DATA EXCERPTS:
- - - - -

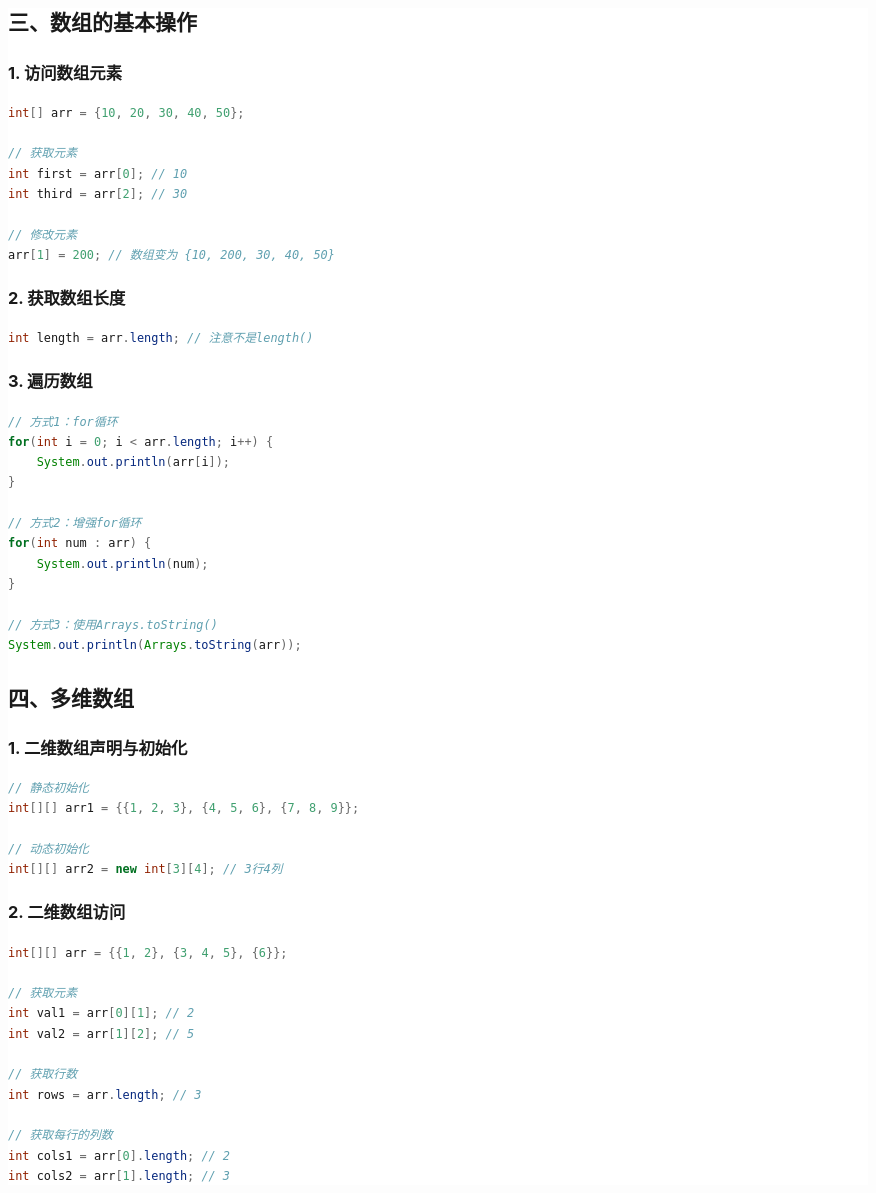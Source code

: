 ## 三、数组的基本操作

### 1. 访问数组元素
```java
int[] arr = {10, 20, 30, 40, 50};

// 获取元素
int first = arr[0]; // 10
int third = arr[2]; // 30

// 修改元素
arr[1] = 200; // 数组变为 {10, 200, 30, 40, 50}
```

### 2. 获取数组长度
```java
int length = arr.length; // 注意不是length()
```

### 3. 遍历数组
```java
// 方式1：for循环
for(int i = 0; i < arr.length; i++) {
    System.out.println(arr[i]);
}

// 方式2：增强for循环
for(int num : arr) {
    System.out.println(num);
}

// 方式3：使用Arrays.toString()
System.out.println(Arrays.toString(arr));
```

## 四、多维数组

### 1. 二维数组声明与初始化
```java
// 静态初始化
int[][] arr1 = {{1, 2, 3}, {4, 5, 6}, {7, 8, 9}};

// 动态初始化
int[][] arr2 = new int[3][4]; // 3行4列
```

### 2. 二维数组访问
```java
int[][] arr = {{1, 2}, {3, 4, 5}, {6}};

// 获取元素
int val1 = arr[0][1]; // 2
int val2 = arr[1][2]; // 5

// 获取行数
int rows = arr.length; // 3

// 获取每行的列数
int cols1 = arr[0].length; // 2
int cols2 = arr[1].length; // 3
```
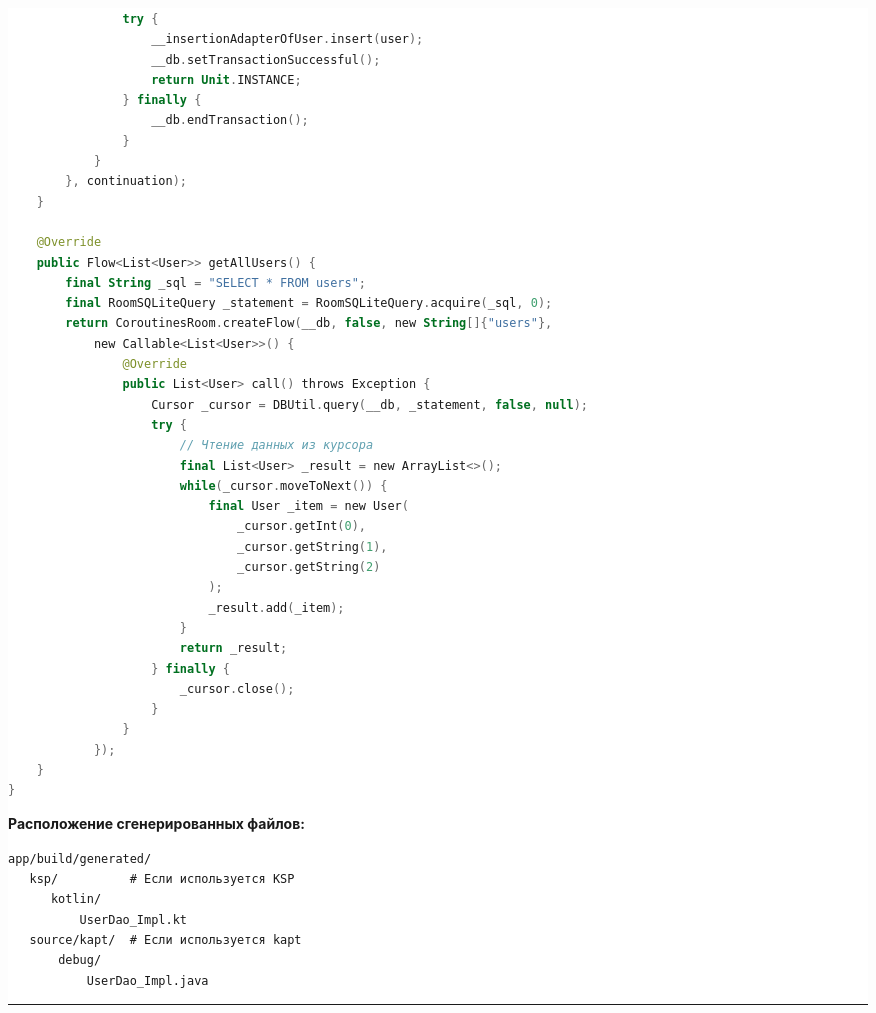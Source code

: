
 ```kotlin
                try {
                    __insertionAdapterOfUser.insert(user);
                    __db.setTransactionSuccessful();
                    return Unit.INSTANCE;
                } finally {
                    __db.endTransaction();
                }
            }
        }, continuation);
    }

    @Override
    public Flow<List<User>> getAllUsers() {
        final String _sql = "SELECT * FROM users";
        final RoomSQLiteQuery _statement = RoomSQLiteQuery.acquire(_sql, 0);
        return CoroutinesRoom.createFlow(__db, false, new String[]{"users"},
            new Callable<List<User>>() {
                @Override
                public List<User> call() throws Exception {
                    Cursor _cursor = DBUtil.query(__db, _statement, false, null);
                    try {
                        // Чтение данных из курсора
                        final List<User> _result = new ArrayList<>();
                        while(_cursor.moveToNext()) {
                            final User _item = new User(
                                _cursor.getInt(0),
                                _cursor.getString(1),
                                _cursor.getString(2)
                            );
                            _result.add(_item);
                        }
                        return _result;
                    } finally {
                        _cursor.close();
                    }
                }
            });
    }
}
```

**Расположение сгенерированных файлов:**

```
app/build/generated/
   ksp/          # Если используется KSP
      kotlin/
          UserDao_Impl.kt
   source/kapt/  # Если используется kapt
       debug/
           UserDao_Impl.java
```

---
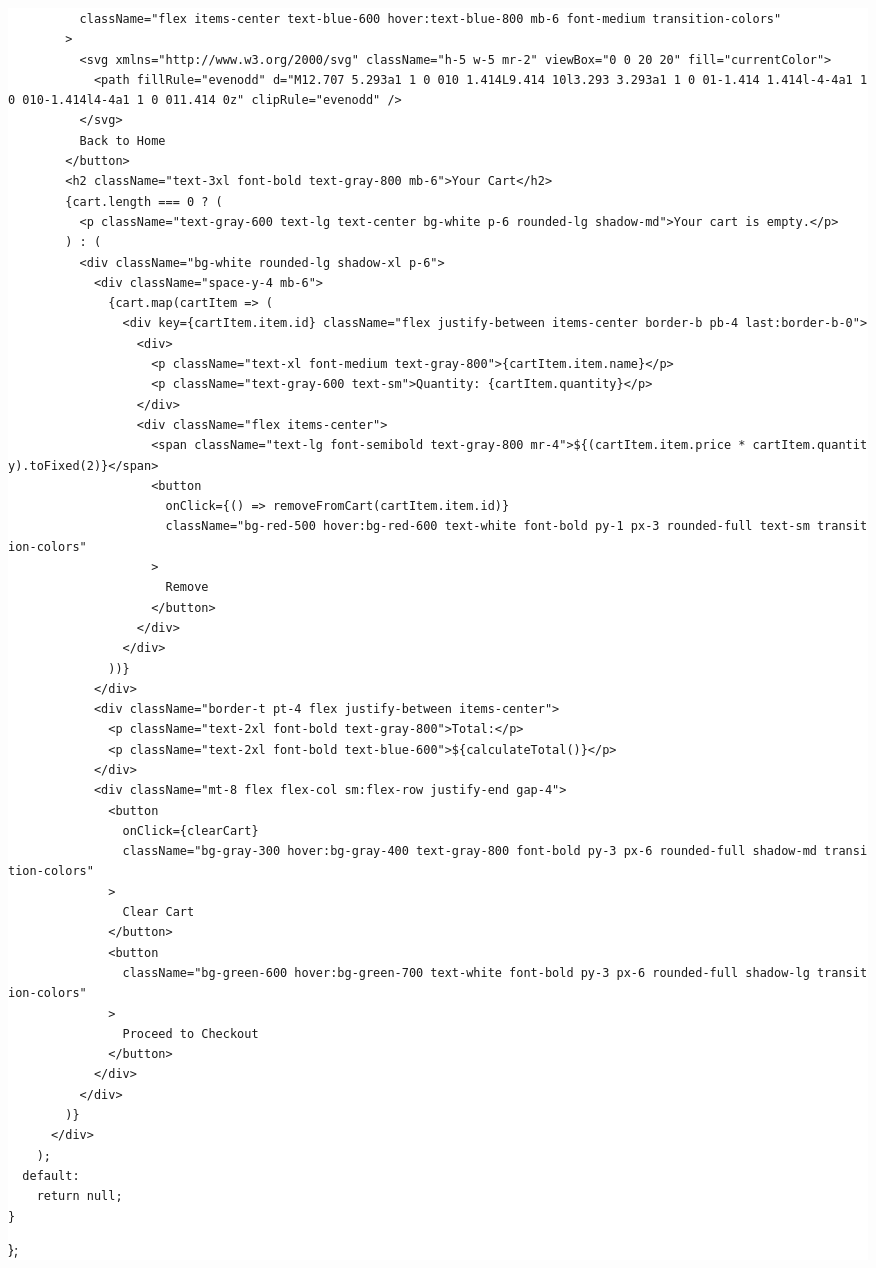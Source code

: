               className="flex items-center text-blue-600 hover:text-blue-800 mb-6 font-medium transition-colors"
            >
              <svg xmlns="http://www.w3.org/2000/svg" className="h-5 w-5 mr-2" viewBox="0 0 20 20" fill="currentColor">
                <path fillRule="evenodd" d="M12.707 5.293a1 1 0 010 1.414L9.414 10l3.293 3.293a1 1 0 01-1.414 1.414l-4-4a1 1 0 010-1.414l4-4a1 1 0 011.414 0z" clipRule="evenodd" />
              </svg>
              Back to Home
            </button>
            <h2 className="text-3xl font-bold text-gray-800 mb-6">Your Cart</h2>
            {cart.length === 0 ? (
              <p className="text-gray-600 text-lg text-center bg-white p-6 rounded-lg shadow-md">Your cart is empty.</p>
            ) : (
              <div className="bg-white rounded-lg shadow-xl p-6">
                <div className="space-y-4 mb-6">
                  {cart.map(cartItem => (
                    <div key={cartItem.item.id} className="flex justify-between items-center border-b pb-4 last:border-b-0">
                      <div>
                        <p className="text-xl font-medium text-gray-800">{cartItem.item.name}</p>
                        <p className="text-gray-600 text-sm">Quantity: {cartItem.quantity}</p>
                      </div>
                      <div className="flex items-center">
                        <span className="text-lg font-semibold text-gray-800 mr-4">${(cartItem.item.price * cartItem.quantity).toFixed(2)}</span>
                        <button
                          onClick={() => removeFromCart(cartItem.item.id)}
                          className="bg-red-500 hover:bg-red-600 text-white font-bold py-1 px-3 rounded-full text-sm transition-colors"
                        >
                          Remove
                        </button>
                      </div>
                    </div>
                  ))}
                </div>
                <div className="border-t pt-4 flex justify-between items-center">
                  <p className="text-2xl font-bold text-gray-800">Total:</p>
                  <p className="text-2xl font-bold text-blue-600">${calculateTotal()}</p>
                </div>
                <div className="mt-8 flex flex-col sm:flex-row justify-end gap-4">
                  <button
                    onClick={clearCart}
                    className="bg-gray-300 hover:bg-gray-400 text-gray-800 font-bold py-3 px-6 rounded-full shadow-md transition-colors"
                  >
                    Clear Cart
                  </button>
                  <button
                    className="bg-green-600 hover:bg-green-700 text-white font-bold py-3 px-6 rounded-full shadow-lg transition-colors"
                  >
                    Proceed to Checkout
                  </button>
                </div>
              </div>
            )}
          </div>
        );
      default:
        return null;
    }
  };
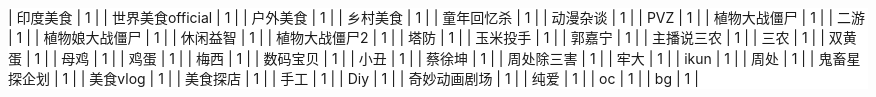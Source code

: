 | 印度美食 | 1 |
| 世界美食official | 1 |
| 户外美食 | 1 |
| 乡村美食 | 1 |
| 童年回忆杀 | 1 |
| 动漫杂谈 | 1 |
| PVZ | 1 |
| 植物大战僵尸 | 1 |
| 二游 | 1 |
| 植物娘大战僵尸 | 1 |
| 休闲益智 | 1 |
| 植物大战僵尸2 | 1 |
| 塔防 | 1 |
| 玉米投手 | 1 |
| 郭嘉宁 | 1 |
| 主播说三农 | 1 |
| 三农 | 1 |
| 双黄蛋 | 1 |
| 母鸡 | 1 |
| 鸡蛋 | 1 |
| 梅西 | 1 |
| 数码宝贝 | 1 |
| 小丑 | 1 |
| 蔡徐坤 | 1 |
| 周处除三害 | 1 |
| 牢大 | 1 |
| ikun | 1 |
| 周处 | 1 |
| 鬼畜星探企划 | 1 |
| 美食vlog | 1 |
| 美食探店 | 1 |
| 手工 | 1 |
| Diy | 1 |
| 奇妙动画剧场 | 1 |
| 纯爱 | 1 |
| oc | 1 |
| bg | 1 |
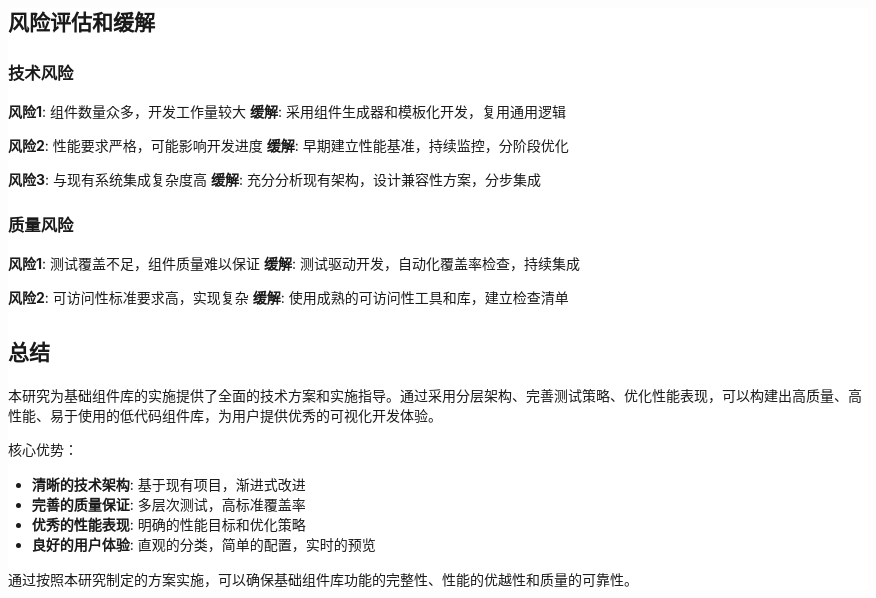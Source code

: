 ## 风险评估和缓解

### 技术风险

**风险1**: 组件数量众多，开发工作量较大
**缓解**: 采用组件生成器和模板化开发，复用通用逻辑

**风险2**: 性能要求严格，可能影响开发进度
**缓解**: 早期建立性能基准，持续监控，分阶段优化

**风险3**: 与现有系统集成复杂度高
**缓解**: 充分分析现有架构，设计兼容性方案，分步集成

### 质量风险

**风险1**: 测试覆盖不足，组件质量难以保证
**缓解**: 测试驱动开发，自动化覆盖率检查，持续集成

**风险2**: 可访问性标准要求高，实现复杂
**缓解**: 使用成熟的可访问性工具和库，建立检查清单

## 总结

本研究为基础组件库的实施提供了全面的技术方案和实施指导。通过采用分层架构、完善测试策略、优化性能表现，可以构建出高质量、高性能、易于使用的低代码组件库，为用户提供优秀的可视化开发体验。

核心优势：

- **清晰的技术架构**: 基于现有项目，渐进式改进
- **完善的质量保证**: 多层次测试，高标准覆盖率
- **优秀的性能表现**: 明确的性能目标和优化策略
- **良好的用户体验**: 直观的分类，简单的配置，实时的预览

通过按照本研究制定的方案实施，可以确保基础组件库功能的完整性、性能的优越性和质量的可靠性。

- - - - -

EXERCISE INSTRUCTIONS:
Report the number of lines in the material above that include the string "between". Nothing else belongs in the answer.

THE COMPLETED TASK:
2